Negli occhi grigio verdi di Luca si specchia un raggio del sole obliquo del lungo tramonto di questa ambigua primavera e nelle sue vene, ingrossate dallo sforzo del canto, scorre il sangue delle isole di capoverde, mentre intona il suo rap che è un miscuglio appiccicoso italo/portoghese/romanaccio che si attacca ai miei timpani. Poi d’improvviso smette. “Io sò itagliano! Nato qui, cresciuto qui! Lavoro qui ! “, mi dice, guardandomi dallo specchietto.  “ Adesso faccio il cuoco e un giorno farò il musicista, questo è sicuro “,continua. Poi prosegue raccontandomi di suo padre, ex pescatore nell’oceano delle sue isole d’origine e di quando venne a Roma, e di suo fratello più grande, ucciso anni fa dalle cure inefficaci di novelli medici inviati a fare esperienza sui numerosi corpi a disposizione negli ospedali delle periferie dell’umanità.

“ Adesso mi hanno chiamato pe fa ‘na puntata “. C’è un nuovo format tra i tanti format televisivi, vengo a sapere. In questo metteranno insieme musica e cucina, ormai cucinano tutto, pure i sentimenti, penso tra me e me. Anzi presto saremo governati dal mega president chef nella nuova Repubblica cuococratica. La cuococrazia che avanza ….

Arriviamo all’entrata dell’ospedale dove hanno ricoverato suo padre dopo il terzo infarto. Lo siamo venuti a prendere per riportarlo a casa. L’attesa è meno lunga del previsto. Luca esce spingendo una carrozzina dove è seduto il padre, che mi guarda come un vecchio leone ancora orgoglioso della sua vecchia e ormai inesistente criniera, simbolo di comando. Assecondo il suo sguardo mentre insieme al figlio lo accomodo nell’auto. I suoi occhi cerulei ruotano lenti quando dialoga con il figlio. Il loro è il dialogo delle periferie d’oggi, dove,  grazie all’alternarsi dei più coloriti toni sonori e all’uso dei neologismi più fantasiosi creati con i diversi dialetti che hanno attraversato come fiumi in piena le vite di certe persone costrette a migrazioni forzate, è stata creata la lingua di una vita ancora possibile.

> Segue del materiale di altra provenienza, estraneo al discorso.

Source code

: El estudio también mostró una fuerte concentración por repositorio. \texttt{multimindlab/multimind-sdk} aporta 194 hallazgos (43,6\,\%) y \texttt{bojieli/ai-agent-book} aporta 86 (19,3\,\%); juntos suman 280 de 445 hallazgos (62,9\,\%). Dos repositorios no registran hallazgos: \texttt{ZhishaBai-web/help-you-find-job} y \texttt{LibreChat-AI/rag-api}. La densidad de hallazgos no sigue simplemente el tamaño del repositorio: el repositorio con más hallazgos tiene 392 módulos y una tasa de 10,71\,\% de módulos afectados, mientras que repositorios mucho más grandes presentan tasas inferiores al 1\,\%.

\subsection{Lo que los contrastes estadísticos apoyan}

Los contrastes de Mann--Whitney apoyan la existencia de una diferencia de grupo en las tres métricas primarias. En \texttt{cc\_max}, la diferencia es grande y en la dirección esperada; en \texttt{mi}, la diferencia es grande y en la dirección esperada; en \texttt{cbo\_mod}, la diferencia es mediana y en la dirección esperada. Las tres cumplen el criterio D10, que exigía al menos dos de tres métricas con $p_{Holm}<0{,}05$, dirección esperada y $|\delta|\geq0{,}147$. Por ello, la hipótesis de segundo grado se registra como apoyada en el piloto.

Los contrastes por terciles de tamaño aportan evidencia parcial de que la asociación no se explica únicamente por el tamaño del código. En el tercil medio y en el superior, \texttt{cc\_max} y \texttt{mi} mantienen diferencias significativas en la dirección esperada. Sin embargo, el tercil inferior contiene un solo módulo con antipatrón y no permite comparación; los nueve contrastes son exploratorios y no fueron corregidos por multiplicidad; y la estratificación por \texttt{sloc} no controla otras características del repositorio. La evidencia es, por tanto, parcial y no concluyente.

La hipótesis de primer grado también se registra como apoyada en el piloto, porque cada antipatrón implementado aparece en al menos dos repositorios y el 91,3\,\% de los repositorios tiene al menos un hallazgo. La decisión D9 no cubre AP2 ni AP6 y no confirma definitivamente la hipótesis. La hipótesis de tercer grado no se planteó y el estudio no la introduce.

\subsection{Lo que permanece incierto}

Una nuova disperata vitalità si sprigiona dalle loro bocche e dai loro gesti, un nuova fusione di significanti si genera inesorabilmente, come una nuovo tipo di erba tenace che vuole crescere nei vecchi anemici prati di periferia. Già , penso, i pratoni della Casilina, dove il Poeta ambientò pagine memorabili della sua opera. Le periferie di allora,Pigneto, Garbatella,Mandrione, adesso rivendute a peso d’oro grazie alla gentrification ( la bruttissima parola descrive perfettamente la bruttissima speculazione che hanno subito certe periferie) si sono spostate un po’ più in là, a ridosso o appena oltre il grande raccordo anulare. Arriviamo infatti a destinazione. In questo palazzo di edilizia popolare, su via Tor Tre Teste a ridosso dell’incrocio con la Casilina, vive il padre  di Luca ed una parte della sua inevitabilmente numerosa famiglia. E’ un palazzo con gli esterni “a specchio”, come se per ironica cattiveria l’architetto progettista abbia voluto far entrare un po’ di cielo in questi appartamenti destinati a chi quel cielo lo ha avuto per molto tempo come tetto.

Ad aspettarci ci sono tre cani randagi e due grasse signore senza più denti sedute all’androne del palazzo che orgogliose sorridendo ci mostrano  ciò che non hanno più da mostrare. I cani fuggono via appena accosto l’auto al portone. Luca, già in silenzio da molto tempo, ha perso la sua iniziale loquacità, zittito dal dialogo doloroso col padre, come spesso sono i confronti tra due generazioni prossime all’addio. Incrocio il suo sguardo col mio. Salutandoci gli chiedo dove posso ascoltarlo e lui a mezza bocca mi dice con una frase senza più tono, una sigla da rapper che ora non ricordo più, come se quel luogo così triste gli avesse di colpo tolto la forza di credere in se stesso. Eppure, andandomene da quella via dall’asfalto color della ruggine colata nelle notti di pioggia dalle carcasse delle auto rubate e lì abbandonate, penso che un giorno lo risentirò; riascolterò, girando tra le onde radio dell’etere, quel miscuglio appiccicoso di parole inventate e di vita vissuta.

Tornando indietro arrivo all’incrocio con la Casilina, guardo il raccordo anulare che vomita una unica fila di auto ininterrotta in direzione del centro della città, e l’ultimo raggio di sole che sta per morire dietro gli scheletri eterni di uno sfasciacarrozze, mi arriva dritto negli occhi scaldandomi l’anima. Percepisco che il Poeta non è morto davvero, si è solo spostato un po’ più in là.